◆ **Task statement**:
Each entry below is to be returned exactly, with any pictures left out.

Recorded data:

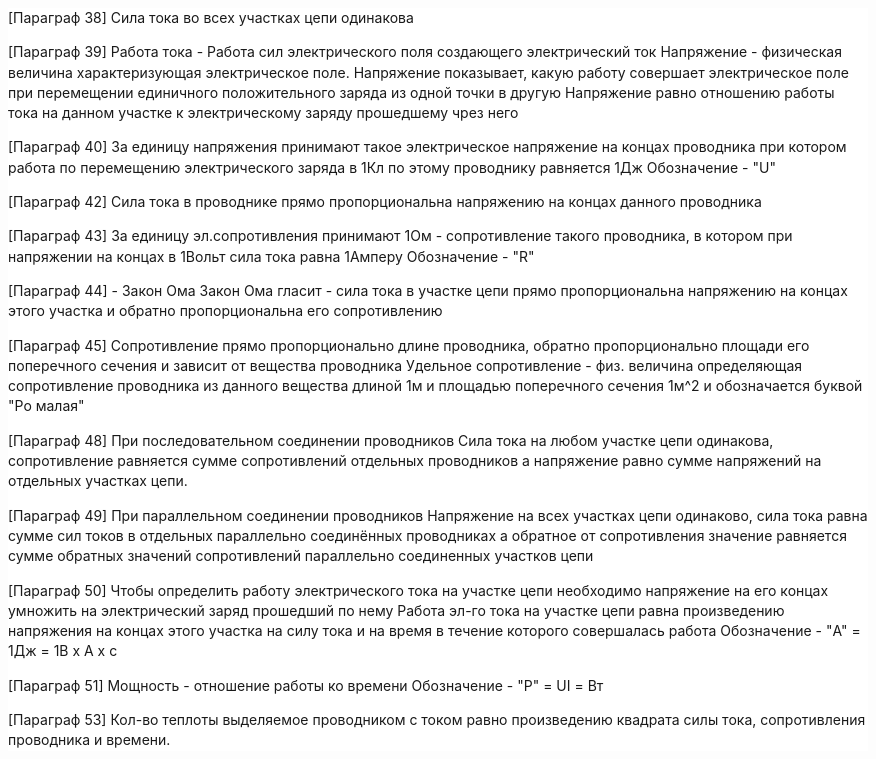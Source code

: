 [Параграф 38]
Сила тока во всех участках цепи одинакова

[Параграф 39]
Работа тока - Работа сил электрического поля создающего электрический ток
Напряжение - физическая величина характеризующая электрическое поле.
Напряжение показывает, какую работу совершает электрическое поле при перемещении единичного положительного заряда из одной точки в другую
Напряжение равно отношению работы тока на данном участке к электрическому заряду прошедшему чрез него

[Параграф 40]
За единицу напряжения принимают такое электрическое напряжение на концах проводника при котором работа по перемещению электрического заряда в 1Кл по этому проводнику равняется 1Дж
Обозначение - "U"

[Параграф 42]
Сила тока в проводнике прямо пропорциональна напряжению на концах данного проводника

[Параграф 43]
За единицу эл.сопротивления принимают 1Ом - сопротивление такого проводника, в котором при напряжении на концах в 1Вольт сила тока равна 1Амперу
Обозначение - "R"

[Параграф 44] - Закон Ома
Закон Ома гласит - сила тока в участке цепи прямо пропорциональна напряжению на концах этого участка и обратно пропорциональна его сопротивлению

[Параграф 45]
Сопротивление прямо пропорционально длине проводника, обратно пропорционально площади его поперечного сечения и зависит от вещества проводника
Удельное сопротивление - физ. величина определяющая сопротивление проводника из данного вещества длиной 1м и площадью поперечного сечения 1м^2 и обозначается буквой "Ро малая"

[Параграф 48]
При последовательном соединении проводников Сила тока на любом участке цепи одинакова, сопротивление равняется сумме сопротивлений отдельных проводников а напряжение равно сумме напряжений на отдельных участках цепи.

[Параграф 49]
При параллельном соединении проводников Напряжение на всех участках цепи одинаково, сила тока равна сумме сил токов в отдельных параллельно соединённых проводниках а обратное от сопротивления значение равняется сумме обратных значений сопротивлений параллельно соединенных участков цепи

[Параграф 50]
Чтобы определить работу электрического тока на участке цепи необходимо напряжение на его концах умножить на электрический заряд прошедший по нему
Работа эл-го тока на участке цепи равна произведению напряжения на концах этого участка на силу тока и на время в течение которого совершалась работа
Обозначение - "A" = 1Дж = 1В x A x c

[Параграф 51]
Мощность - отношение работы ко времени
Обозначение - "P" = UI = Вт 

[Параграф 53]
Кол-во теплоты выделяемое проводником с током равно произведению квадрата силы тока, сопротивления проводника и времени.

◆ **Task solution**:
Source code

: [Параграф 38]
Сила тока во всех участках цепи одинакова

[Параграф 39]
Работа тока - Работа сил электрического поля создающего электрический ток
Напряжение - физическая величина характеризующая электрическое поле.
Напряжение показывает, какую работу совершает электрическое поле при перемещении единичного положительного заряда из одной точки в другую
Напряжение равно отношению работы тока на данном участке к электрическому заряду прошедшему чрез него

[Параграф 40]
За единицу напряжения принимают такое электрическое напряжение на концах проводника при котором работа по перемещению электрического заряда в 1Кл по этому проводнику равняется 1Дж
Обозначение - "U"

[Параграф 42]
Сила тока в проводнике прямо пропорциональна напряжению на концах данного проводника

[Параграф 43]
За единицу эл.сопротивления принимают 1Ом - сопротивление такого проводника, в котором при напряжении на концах в 1Вольт сила тока равна 1Амперу
Обозначение - "R"

[Параграф 44] - Закон Ома
Закон Ома гласит - сила тока в участке цепи прямо пропорциональна напряжению на концах этого участка и обратно пропорциональна его сопротивлению

[Параграф 45]
Сопротивление прямо пропорционально длине проводника, обратно пропорционально площади его поперечного сечения и зависит от вещества проводника
Удельное сопротивление - физ. величина определяющая сопротивление проводника из данного вещества длиной 1м и площадью поперечного сечения 1м^2 и обозначается буквой "Ро малая"

[Параграф 48]
При последовательном соединении проводников Сила тока на любом участке цепи одинакова, сопротивление равняется сумме сопротивлений отдельных проводников а напряжение равно сумме напряжений на отдельных участках цепи.

[Параграф 49]
При параллельном соединении проводников Напряжение на всех участках цепи одинаково, сила тока равна сумме сил токов в отдельных параллельно соединённых проводниках а обратное от сопротивления значение равняется сумме обратных значений сопротивлений параллельно соединенных участков цепи

[Параграф 50]
Чтобы определить работу электрического тока на участке цепи необходимо напряжение на его концах умножить на электрический заряд прошедший по нему
Работа эл-го тока на участке цепи равна произведению напряжения на концах этого участка на силу тока и на время в течение которого совершалась работа
Обозначение - "A" = 1Дж = 1В x A x c

[Параграф 51]
Мощность - отношение работы ко времени
Обозначение - "P" = UI = Вт 

[Параграф 53]
Кол-во теплоты выделяемое проводником с током равно произведению квадрата силы тока, сопротивления проводника и времени.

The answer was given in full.